Source material -
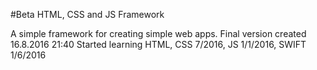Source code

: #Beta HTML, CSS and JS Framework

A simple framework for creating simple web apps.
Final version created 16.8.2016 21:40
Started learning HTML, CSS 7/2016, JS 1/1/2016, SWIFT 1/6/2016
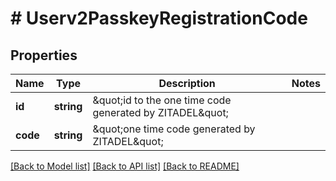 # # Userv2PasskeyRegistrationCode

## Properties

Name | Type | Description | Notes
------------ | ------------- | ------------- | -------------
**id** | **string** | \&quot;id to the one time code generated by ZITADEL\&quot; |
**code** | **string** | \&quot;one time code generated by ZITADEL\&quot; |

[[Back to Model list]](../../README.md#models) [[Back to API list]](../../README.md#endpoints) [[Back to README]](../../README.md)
==
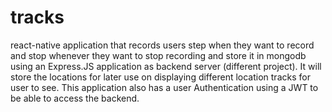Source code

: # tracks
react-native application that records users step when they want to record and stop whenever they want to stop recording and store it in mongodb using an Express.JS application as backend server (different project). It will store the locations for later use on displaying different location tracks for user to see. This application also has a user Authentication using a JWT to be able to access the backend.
* * *
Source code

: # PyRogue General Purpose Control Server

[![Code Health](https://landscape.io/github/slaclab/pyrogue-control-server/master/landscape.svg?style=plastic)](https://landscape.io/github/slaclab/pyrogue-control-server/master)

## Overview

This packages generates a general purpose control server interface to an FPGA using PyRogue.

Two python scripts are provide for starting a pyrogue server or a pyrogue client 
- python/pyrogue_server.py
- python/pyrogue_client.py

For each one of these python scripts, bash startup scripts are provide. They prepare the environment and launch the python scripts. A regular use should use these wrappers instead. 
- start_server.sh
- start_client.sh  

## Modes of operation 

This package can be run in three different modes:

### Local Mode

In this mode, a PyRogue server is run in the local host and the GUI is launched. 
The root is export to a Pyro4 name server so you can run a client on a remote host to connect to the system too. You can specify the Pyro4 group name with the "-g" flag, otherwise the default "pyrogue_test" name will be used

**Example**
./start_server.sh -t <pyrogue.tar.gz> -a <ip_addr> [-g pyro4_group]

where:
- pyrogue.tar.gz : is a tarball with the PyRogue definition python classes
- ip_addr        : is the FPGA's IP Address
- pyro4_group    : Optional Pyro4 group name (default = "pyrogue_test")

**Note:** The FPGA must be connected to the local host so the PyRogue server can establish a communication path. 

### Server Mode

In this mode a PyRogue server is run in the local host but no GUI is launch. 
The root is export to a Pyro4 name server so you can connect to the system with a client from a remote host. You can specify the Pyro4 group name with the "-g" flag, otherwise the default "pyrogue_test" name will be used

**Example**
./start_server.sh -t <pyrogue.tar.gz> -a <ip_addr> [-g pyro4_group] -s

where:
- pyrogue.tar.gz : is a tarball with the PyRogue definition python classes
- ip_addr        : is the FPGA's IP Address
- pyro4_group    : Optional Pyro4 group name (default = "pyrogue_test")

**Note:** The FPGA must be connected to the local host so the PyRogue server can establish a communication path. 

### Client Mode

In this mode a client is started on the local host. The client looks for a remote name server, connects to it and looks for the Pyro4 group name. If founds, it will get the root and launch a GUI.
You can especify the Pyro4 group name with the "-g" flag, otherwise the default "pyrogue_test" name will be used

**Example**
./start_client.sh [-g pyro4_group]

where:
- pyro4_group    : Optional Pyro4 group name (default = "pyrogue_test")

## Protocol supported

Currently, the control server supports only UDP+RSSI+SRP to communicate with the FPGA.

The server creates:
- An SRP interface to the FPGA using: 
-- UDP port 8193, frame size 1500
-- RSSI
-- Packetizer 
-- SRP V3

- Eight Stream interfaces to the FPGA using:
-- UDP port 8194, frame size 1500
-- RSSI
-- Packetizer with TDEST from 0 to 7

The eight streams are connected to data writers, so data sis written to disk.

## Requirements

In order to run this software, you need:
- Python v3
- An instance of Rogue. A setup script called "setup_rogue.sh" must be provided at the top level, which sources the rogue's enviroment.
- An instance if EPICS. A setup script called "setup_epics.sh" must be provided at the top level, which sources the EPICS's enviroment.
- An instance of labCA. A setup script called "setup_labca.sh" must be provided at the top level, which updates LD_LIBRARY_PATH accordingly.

Task prompt -
Return the span of lines in the data above that opens at the line with "Name | Type | Description | Notes" and closes at the line with "[[Back to Model", exactly, ends included, nothing else.

Reply to the exercise -
Name | Type | Description | Notes
------------ | ------------- | ------------- | -------------
**id** | **string** | \&quot;id to the one time code generated by ZITADEL\&quot; |
**code** | **string** | \&quot;one time code generated by ZITADEL\&quot; |

[[Back to Model list]](../../README.md#models) [[Back to API list]](../../README.md#endpoints) [[Back to README]](../../README.md)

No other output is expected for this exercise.